Arapça ile başladı yolculuğumuz
Diyorum ya işte biz eskileri bırakırken çok mu abarttık?! Neler kaybettik acaba? Bir baksak da yolda kaybettiklerimizden işimize yarayanları gerimi alsak? Yoksa böyle sürekli ileri bakarak pek de bir şeyler gözükmüyor.
Küçüktüm o zamanlar, aklım eski yazıdan habersiz yeni yazı ile okumayı sökmeye gayret gösteriyordu. Okulda yenidünyanın abc’sini öğrenirken yazları mahalle camisinde Kur’an dilini ezberden okumaya başladım. Aşinası olduğumuz elif ile başlayan ve lam elif ye ile bir solukta bitiveren bu âlem hemencecik alıverdi beni içine kabullenilmesi bu kadar kolay ne vardı hayatımıza dair. Gelenektir hani, bilenler bilir. Kur’an okumasını öğrenip de ertesi gün camiye elinde elif cüzü yerine Kur’an’la gidenlere cami cemaati artık gönlünden ne koparsa ikramda bulunur genelde bu bir kutu renkli, fındıklı lokum olurdu. Ne heyecan verirdi o günler. Başlarda bir iki satırla başlanır talime, sonraları yarım sayfa ve nihayet birer sayfa hazırlanarak gelinir rahlenin önüne. Diz kırıp boyun büküp saygı ve tevazu ile çekilir besmele… Sonraları okul açılır ve birbirine hiç de benzemeyen iki dünyanın akisleri ile bir yazın hatırası kalır bir de okul heyecanı.
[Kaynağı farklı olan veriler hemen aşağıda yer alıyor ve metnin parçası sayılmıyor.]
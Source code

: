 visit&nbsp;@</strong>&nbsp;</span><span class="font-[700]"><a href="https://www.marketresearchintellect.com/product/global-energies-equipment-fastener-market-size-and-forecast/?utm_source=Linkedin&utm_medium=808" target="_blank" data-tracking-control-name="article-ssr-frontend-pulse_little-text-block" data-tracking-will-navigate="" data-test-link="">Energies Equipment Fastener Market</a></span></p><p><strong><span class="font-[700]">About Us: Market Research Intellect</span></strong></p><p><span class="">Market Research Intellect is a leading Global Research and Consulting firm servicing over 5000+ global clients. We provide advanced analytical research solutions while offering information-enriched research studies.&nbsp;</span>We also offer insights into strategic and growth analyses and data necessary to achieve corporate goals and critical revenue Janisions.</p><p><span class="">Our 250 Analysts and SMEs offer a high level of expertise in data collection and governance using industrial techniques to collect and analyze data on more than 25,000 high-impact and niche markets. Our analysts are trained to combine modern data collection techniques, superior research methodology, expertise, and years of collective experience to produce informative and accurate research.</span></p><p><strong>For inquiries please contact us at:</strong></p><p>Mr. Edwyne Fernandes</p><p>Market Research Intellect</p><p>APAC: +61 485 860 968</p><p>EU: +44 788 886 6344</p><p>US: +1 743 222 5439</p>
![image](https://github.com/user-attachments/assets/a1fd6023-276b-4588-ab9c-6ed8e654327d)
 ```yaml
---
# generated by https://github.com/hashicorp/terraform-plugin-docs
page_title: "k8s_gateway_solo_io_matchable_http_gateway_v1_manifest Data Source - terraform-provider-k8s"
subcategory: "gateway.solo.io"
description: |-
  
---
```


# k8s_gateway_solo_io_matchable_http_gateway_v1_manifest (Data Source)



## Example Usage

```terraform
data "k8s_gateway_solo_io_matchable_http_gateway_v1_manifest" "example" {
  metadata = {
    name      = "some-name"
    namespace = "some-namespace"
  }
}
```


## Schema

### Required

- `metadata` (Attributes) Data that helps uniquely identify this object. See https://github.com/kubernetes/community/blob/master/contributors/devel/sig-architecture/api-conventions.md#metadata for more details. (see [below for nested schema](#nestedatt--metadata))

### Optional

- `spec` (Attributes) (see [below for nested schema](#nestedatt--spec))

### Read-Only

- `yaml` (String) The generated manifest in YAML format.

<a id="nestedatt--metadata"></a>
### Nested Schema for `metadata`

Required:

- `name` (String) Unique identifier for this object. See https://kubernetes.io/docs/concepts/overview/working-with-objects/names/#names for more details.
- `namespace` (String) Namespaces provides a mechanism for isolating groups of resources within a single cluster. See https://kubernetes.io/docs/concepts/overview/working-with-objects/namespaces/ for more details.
Önce camilere hayran olduk
Aklımda kaldı kalanlar, küçüktüm. Alfabeyi hıfz edip gönlüme gezerdim şehrin sokaklarında. Her gezmelerin başında ve sonunda önünden geçtiğim mekânlar dur bekle kal biraz derdi, şehrin kalabalığını bir yana itip saatlerce kenarda ve genelde yol ortasında kalmış ulvi mekânları ziyaret ederdim, yoldaş bulamazdık yanımıza yola revan olur yolu şahit kılardık yolculuğa.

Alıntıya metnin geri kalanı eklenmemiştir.